Subject: Re: partial reiser4 review comments

On 3 August 2006 18:26, Christoph Hellwig wrote:
> On Thu, Aug 03, 2006 at 12:17:41AM -0700, Andrew Morton wrote:
> > - running igrab() in the writepage() path is really going to hammer
> > inode_lock. Something else will need to be done here.
> >
> > - Running iput() in entd() is a bit surprising. iirc there are
> > various ways in which this can recur into the filesystem, perform
> > I/O, etc. I guess it works..
> >
> > But again, it will hammer inode_lock.
>
> XFS used to do this and it caused lots of problems. What xfs does
> now is to keep an iocount in the inode for outstanding I/Os and
> ->clear_inode waits for that I/O to finish using hashed waitqueues.
> It would be nice to have a facility like that in generic code.
>
> > - reiser4_readpages() shouldn't need to clean up the remaining
> > pages on *pages. read_cache_pages() does that now.
>
> Without looking at the code I remember someone from the Namesys
> people told me they could use plain mpage_readpages now. Anything
> still blocking using that function?

reiser4 tries to reduce number of tree lookups. better, if there would
be one tree lookup for one readpages call.

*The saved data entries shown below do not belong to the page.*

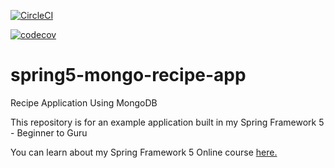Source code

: [![CircleCI](https://circleci.com/gh/hlaingwintunn/spring5-mongo-recipe-app.svg?style=svg)](https://circleci.com/gh/hlaingwintunn/spring5-mongo-recipe-app)

[![codecov](https://codecov.io/gh/hlaingwintunn/spring5-mongo-recipe-app/branch/master/graph/badge.svg)](https://codecov.io/gh/hlaingwintunn/spring5-mongo-recipe-app)

# spring5-mongo-recipe-app
Recipe Application Using MongoDB

This repository is for an example application built in my Spring Framework 5 - Beginner to Guru

You can learn about my Spring Framework 5 Online course [here.](http://courses.springframework.guru/p/spring-framework-5-begginer-to-guru/?product_id=363173)
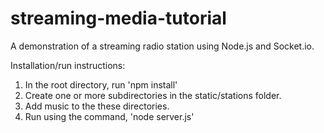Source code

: # streaming-media-tutorial
A demonstration of a streaming radio station using Node.js and Socket.io.

Installation/run instructions:

1) In the root directory, run 'npm install'
2) Create one or more subdirectories in the static/stations folder.
3) Add music to the these directories.
4) Run using the command, 'node server.js'

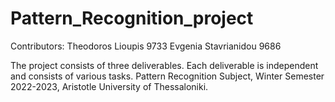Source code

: # Pattern_Recognition_project

Contributors:
Theodoros Lioupis 9733
Evgenia Stavrianidou 9686

The project consists of three deliverables. Each deliverable is independent and consists of various tasks.
Pattern Recognition Subject, Winter Semester 2022-2023, Aristotle University of Thessaloniki.

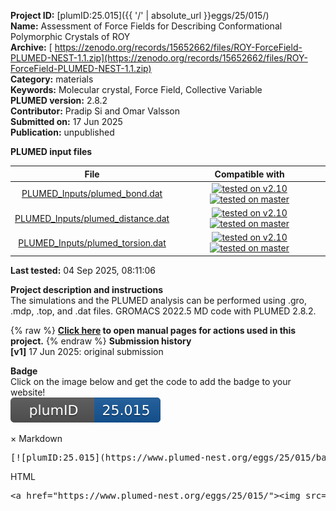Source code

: **Project ID:** [plumID:25.015]({{ '/' | absolute_url }}eggs/25/015/)  
**Name:**  Assessment of Force Fields for Describing Conformational Polymorphic Crystals of ROY  
**Archive:** [ https://zenodo.org/records/15652662/files/ROY-ForceField-PLUMED-NEST-1.1.zip](https://zenodo.org/records/15652662/files/ROY-ForceField-PLUMED-NEST-1.1.zip)  
**Category:**  materials  
**Keywords:**  Molecular crystal, Force Field, Collective Variable  
**PLUMED version:**  2.8.2  
**Contributor:**  Pradip Si and Omar Valsson  
**Submitted on:** 17 Jun 2025  
**Publication:** unpublished  
  
**PLUMED input files**  
  
| File     | Compatible with |  
|:--------:|:--------:|  
| [PLUMED_Inputs/plumed_bond.dat](./data/PLUMED_Inputs/plumed_bond.dat.md) |  [![tested on v2.10](https://img.shields.io/badge/v2.10-failed-red.svg)](data/PLUMED_Inputs/plumed_bond.dat.plumed.stderr) [![tested on master](https://img.shields.io/badge/master-failed-red.svg)](data/PLUMED_Inputs/plumed_bond.dat.plumed_master.stderr) |  
| [PLUMED_Inputs/plumed_distance.dat](./data/PLUMED_Inputs/plumed_distance.dat.md) |  [![tested on v2.10](https://img.shields.io/badge/v2.10-passing-green.svg)](data/PLUMED_Inputs/plumed_distance.dat.plumed.stderr) [![tested on master](https://img.shields.io/badge/master-passing-green.svg)](data/PLUMED_Inputs/plumed_distance.dat.plumed_master.stderr) |  
| [PLUMED_Inputs/plumed_torsion.dat](./data/PLUMED_Inputs/plumed_torsion.dat.md) |  [![tested on v2.10](https://img.shields.io/badge/v2.10-failed-red.svg)](data/PLUMED_Inputs/plumed_torsion.dat.plumed.stderr) [![tested on master](https://img.shields.io/badge/master-failed-red.svg)](data/PLUMED_Inputs/plumed_torsion.dat.plumed_master.stderr) |  
  
**Last tested:**  04 Sep 2025, 08:11:06
  
**Project description and instructions**  
The simulations and the PLUMED analysis can be performed using .gro, .mdp, .top, and .dat files. GROMACS 2022.5 MD code with PLUMED 2.8.2.

  
{% raw %}
<b><a href="https://www.plumed.org/doc-master/user-doc/html/actionlist/?actions=TORSIONS,DUMPMULTICOLVAR,SMAC,DISTANCES,PRINT" target="_blank">Click here</a> to open manual pages for actions used in this project.</b>
{% endraw %}
**Submission history**  
**[v1]** 17 Jun 2025: original submission  
  
**Badge**  
Click on the image below and get the code to add the badge to your website!  
<img src="./badge.svg" alt="plumeDnest:25.015" id="myBtn" class="badge">
<div id="myModal" class="modal">
  <div class="modal-content">
    <span class="close">&times;</span>
    Markdown<pre>[![plumID:25.015](https://www.plumed-nest.org/eggs/25/015/badge.svg)](https://www.plumed-nest.org/eggs/25/015/)</pre>
    HTML<pre>&lt;a href="https://www.plumed-nest.org/eggs/25/015/"&gt;&lt;img src="https://www.plumed-nest.org/eggs/25/015/badge.svg" alt="plumID:25.015"&gt;&lt;/a&gt;</pre>
  </div>
</div>
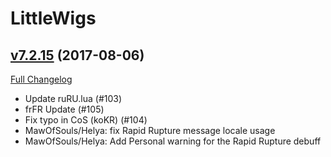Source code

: # LittleWigs

## [v7.2.15](https://github.com/BigWigsMods/LittleWigs/tree/v7.2.15) (2017-08-06)
[Full Changelog](https://github.com/BigWigsMods/LittleWigs/compare/v7.2.14...v7.2.15)

- Update ruRU.lua (#103)  
- frFR Update (#105)  
- Fix typo in CoS (koKR) (#104)  
- MawOfSouls/Helya: fix Rapid Rupture message locale usage  
- MawOfSouls/Helya: Add Personal warning for the Rapid Rupture debuff  
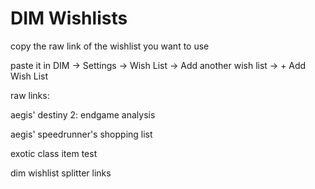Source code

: # DIM Wishlists

copy the raw link of the wishlist you want to use

paste it in DIM -> Settings -> Wish List -> Add another wish list -> + Add Wish List


raw links:

aegis' destiny 2: endgame analysis


aegis' speedrunner's shopping list

exotic class item test

dim wishlist splitter links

what we are currently doing in a not-yet-submitted patch (below), i
don't see how it can be done by mpage_readpages.

+struct uf_readpages_context {
+ lock_handle lh;
+ coord_t coord;
+};
+
+/* A callback function for readpages_unix_file/read_cache_pages.
+ * It assumes that the file is build of extents.
+ *
+ * @data -- a pointer to reiser4_readpages_context object,
+ * to save the twig lock and the coord between
+ * read_cache_page iterations.
+ * @page -- page to start read.
+ */
+static int uf_readpages_filler(void * data, struct page * page)
+{
+ struct uf_readpages_context *rc = data;
+ jnode * node;
+ int ret = 0;
+ reiser4_extent *ext;
+ __u64 ext_index;
+ int cbk_done = 0;
+ struct address_space * mapping = page->mapping;
+
+ if (PageUptodate(page)) {
+ unlock_page(page);
+ return 0;
+ }
+ node = jnode_of_page(page);
+ if (unlikely(IS_ERR(node))) {
+ ret = PTR_ERR(node);
+ goto err;
+ }
+ if (rc->lh.node == 0) {
+ /* no twig lock - have to do tree search. */
+ reiser4_key key;
+ repeat:
+ unlock_page(page);
+ key_by_inode_and_offset_common(
+ mapping->host, page_offset(page), &key);
+ ret = coord_by_key(
+ &get_super_private(mapping->host->i_sb)->tree,
+ &key, &rc->coord, &rc->lh,
+ ZNODE_READ_LOCK, FIND_EXACT,
+ TWIG_LEVEL, TWIG_LEVEL, CBK_UNIQUE, NULL);
+ lock_page(page);
+ cbk_done = 1;
+ if (ret != 0)
+ goto err;
+ }
+ ret = zload(rc->coord.node);
+ if (ret)
+ goto err;
+ ext = extent_by_coord(&rc->coord);
+ ext_index = extent_unit_index(&rc->coord);
+ if (page->index < ext_index || page->index >= ext_index +
extent_get_width(ext))
+ {
+ /* the page index doesn't belong to the extent unit which the coord
points to,
+ * -- release the lock and repeat with tree search. */
+ zrelse(rc->coord.node);
+ done_lh(&rc->lh);
+ /* we can be here after a CBK call only in case of corruption of the
tree
+ * or the tree lookup algorithm bug. */
+ if (unlikely(cbk_done)) {
+ ret = RETERR(-EIO);
+ goto err;
+ }
+ goto repeat;
+ }
+ ret = do_readpage_extent(ext, page->index - ext_index, page);
+ zrelse(rc->coord.node);
+ if (ret) {
+err:
+ unlock_page(page);
+ }
+ jput(node);
+ return ret;
+}
+
+/**
+ * readpages_unix_file - called by the readahead code, starts reading
for each
+ * page of given list of pages
+ */
+int readpages_unix_file(
+ struct file *file, struct address_space *mapping,
+ struct list_head *pages, unsigned nr_pages)
+{
+ reiser4_context *ctx;
+ struct uf_readpages_context rc;
+ int ret;
+
+ ctx = init_context(mapping->host->i_sb);
+ if (IS_ERR(ctx))
+ return PTR_ERR(ctx);
+ init_lh(&rc.lh);
+ ret = read_cache_pages(mapping, pages, uf_readpages_filler, &rc);
+ done_lh(&rc.lh);
+ context_set_commit_async(ctx);
+ /* close the transaction to protect further page allocation from
deadlocks */
+ txn_restart(ctx);
+ reiser4_exit_context(ctx);
+ return ret;
+}

what it does do yet -- it doesn't use one bio for more than one page.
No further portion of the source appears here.